[[ Material for this task, beginning ]]
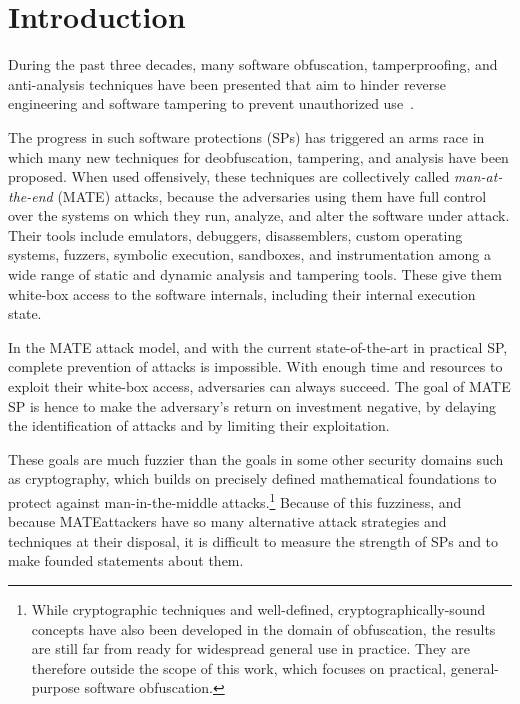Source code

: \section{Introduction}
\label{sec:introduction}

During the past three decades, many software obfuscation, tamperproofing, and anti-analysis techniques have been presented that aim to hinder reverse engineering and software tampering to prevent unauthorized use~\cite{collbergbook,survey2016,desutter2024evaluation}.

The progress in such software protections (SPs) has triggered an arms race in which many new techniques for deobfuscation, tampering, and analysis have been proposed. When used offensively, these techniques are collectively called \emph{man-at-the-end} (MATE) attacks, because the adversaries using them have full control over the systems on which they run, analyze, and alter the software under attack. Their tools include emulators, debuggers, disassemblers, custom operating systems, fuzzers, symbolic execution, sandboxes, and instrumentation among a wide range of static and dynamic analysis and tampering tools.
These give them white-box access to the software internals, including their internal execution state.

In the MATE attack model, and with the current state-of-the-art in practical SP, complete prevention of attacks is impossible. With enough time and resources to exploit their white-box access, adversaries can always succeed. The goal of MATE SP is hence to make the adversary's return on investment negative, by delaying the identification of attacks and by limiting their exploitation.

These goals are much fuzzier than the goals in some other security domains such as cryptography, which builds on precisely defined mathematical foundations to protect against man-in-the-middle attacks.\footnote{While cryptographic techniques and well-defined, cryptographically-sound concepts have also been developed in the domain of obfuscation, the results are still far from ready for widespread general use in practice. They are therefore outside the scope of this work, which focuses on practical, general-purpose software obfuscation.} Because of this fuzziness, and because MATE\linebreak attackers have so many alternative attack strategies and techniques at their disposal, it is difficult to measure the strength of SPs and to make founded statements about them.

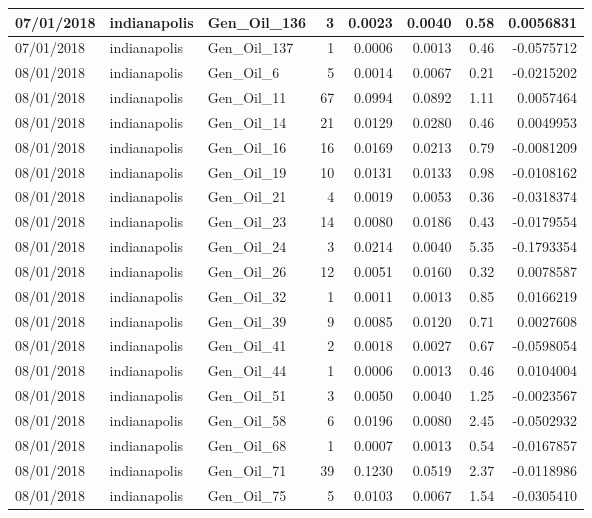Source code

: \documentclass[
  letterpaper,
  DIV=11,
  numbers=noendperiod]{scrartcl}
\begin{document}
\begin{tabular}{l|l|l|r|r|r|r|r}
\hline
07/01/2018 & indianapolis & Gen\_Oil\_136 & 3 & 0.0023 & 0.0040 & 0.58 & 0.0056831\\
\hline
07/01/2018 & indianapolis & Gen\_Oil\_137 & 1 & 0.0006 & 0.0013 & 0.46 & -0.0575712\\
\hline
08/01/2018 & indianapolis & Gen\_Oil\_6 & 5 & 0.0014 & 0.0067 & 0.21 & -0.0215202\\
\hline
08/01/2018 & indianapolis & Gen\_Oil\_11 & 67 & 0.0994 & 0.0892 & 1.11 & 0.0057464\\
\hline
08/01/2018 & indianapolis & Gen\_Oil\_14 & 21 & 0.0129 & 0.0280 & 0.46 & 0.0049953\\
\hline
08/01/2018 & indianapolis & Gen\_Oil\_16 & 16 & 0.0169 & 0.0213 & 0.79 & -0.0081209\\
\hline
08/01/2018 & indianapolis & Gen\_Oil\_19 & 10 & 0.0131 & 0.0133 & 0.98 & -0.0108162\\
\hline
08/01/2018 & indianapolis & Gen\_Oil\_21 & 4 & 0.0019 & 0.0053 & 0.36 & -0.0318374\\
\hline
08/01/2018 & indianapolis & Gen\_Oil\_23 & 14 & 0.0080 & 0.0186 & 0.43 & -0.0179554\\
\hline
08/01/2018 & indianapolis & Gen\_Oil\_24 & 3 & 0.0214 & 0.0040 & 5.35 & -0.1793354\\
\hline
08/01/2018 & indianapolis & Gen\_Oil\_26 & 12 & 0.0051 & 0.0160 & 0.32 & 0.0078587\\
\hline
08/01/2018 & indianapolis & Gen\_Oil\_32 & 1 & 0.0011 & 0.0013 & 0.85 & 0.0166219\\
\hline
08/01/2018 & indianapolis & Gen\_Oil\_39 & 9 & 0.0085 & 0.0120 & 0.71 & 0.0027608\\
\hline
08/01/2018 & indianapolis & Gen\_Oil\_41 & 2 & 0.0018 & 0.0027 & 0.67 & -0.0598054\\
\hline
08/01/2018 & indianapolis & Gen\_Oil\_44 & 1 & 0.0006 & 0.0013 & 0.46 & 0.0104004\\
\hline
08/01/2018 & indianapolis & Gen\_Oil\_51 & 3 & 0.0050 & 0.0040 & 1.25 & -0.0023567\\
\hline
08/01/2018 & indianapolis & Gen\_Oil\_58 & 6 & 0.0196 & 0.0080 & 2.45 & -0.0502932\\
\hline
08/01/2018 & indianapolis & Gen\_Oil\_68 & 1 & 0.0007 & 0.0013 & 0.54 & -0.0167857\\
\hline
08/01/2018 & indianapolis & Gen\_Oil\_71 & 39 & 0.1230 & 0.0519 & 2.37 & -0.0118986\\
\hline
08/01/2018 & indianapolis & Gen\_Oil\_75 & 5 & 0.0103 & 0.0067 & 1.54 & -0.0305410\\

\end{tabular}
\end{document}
[[ Material for this task, end ]]
[[ Material for this task, beginning ]]
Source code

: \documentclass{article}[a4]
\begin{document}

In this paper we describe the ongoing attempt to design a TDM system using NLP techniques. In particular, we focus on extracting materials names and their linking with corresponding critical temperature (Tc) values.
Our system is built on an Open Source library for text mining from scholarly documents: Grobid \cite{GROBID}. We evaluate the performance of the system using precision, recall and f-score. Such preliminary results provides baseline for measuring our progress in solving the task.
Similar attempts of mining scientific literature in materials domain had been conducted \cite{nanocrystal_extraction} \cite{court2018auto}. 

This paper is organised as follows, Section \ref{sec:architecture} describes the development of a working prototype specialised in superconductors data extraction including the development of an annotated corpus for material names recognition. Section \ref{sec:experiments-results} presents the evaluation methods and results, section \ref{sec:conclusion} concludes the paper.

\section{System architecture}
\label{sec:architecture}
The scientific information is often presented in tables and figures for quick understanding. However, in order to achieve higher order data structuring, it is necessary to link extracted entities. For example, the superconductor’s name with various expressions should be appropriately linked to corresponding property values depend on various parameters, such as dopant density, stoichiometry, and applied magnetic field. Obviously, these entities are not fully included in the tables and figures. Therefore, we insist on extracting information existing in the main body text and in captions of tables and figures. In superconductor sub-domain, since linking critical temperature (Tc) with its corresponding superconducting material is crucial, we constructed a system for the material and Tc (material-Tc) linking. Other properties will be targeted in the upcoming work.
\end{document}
[[ Material for this task, end ]]
**Exercise goal**
Your answer must be one number: how many lines of the entries hold the string "cite".

**Your response**
3